[Data excerpts]
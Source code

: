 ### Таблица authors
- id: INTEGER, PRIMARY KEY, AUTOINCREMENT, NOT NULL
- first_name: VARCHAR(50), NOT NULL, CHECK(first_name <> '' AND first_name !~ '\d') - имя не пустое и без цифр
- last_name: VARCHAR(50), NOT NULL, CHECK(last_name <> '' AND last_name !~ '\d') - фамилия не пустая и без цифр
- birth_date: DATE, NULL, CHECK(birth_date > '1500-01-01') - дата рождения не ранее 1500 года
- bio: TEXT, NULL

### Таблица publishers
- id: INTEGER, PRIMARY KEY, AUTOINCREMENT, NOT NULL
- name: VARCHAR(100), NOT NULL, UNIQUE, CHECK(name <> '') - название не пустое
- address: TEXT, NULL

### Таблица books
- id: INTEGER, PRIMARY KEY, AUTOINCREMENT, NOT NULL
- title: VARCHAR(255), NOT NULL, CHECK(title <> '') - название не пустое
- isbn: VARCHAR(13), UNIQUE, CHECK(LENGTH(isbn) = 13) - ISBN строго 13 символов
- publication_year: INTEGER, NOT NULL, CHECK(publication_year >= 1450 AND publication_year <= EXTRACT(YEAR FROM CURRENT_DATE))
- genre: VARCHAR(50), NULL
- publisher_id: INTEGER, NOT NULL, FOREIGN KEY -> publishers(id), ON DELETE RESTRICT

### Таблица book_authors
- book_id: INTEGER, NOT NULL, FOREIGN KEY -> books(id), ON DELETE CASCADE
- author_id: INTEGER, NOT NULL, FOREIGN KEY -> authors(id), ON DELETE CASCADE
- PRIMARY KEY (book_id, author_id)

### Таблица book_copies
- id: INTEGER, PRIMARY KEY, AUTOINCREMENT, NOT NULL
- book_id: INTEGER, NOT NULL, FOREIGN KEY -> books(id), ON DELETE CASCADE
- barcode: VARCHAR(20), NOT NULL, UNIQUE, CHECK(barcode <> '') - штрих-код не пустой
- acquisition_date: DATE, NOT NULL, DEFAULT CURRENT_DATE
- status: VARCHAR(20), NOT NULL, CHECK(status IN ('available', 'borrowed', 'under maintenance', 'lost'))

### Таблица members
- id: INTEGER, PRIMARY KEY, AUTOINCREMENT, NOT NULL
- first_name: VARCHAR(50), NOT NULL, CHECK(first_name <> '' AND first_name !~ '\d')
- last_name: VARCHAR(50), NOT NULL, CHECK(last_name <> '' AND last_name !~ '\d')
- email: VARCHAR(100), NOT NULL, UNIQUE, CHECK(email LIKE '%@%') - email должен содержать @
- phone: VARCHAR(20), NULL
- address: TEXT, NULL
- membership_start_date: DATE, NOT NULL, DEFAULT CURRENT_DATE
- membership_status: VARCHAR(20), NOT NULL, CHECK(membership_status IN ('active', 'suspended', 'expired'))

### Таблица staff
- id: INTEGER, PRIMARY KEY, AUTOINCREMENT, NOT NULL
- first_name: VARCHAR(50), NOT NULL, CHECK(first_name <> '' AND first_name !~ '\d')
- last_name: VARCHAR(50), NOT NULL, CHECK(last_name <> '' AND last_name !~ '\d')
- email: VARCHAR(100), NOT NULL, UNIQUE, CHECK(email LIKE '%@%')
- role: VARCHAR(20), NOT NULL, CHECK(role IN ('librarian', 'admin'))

**Task goal**
Count the lines above that include the string "publishers". Write only the number.

**Solution for this task**
2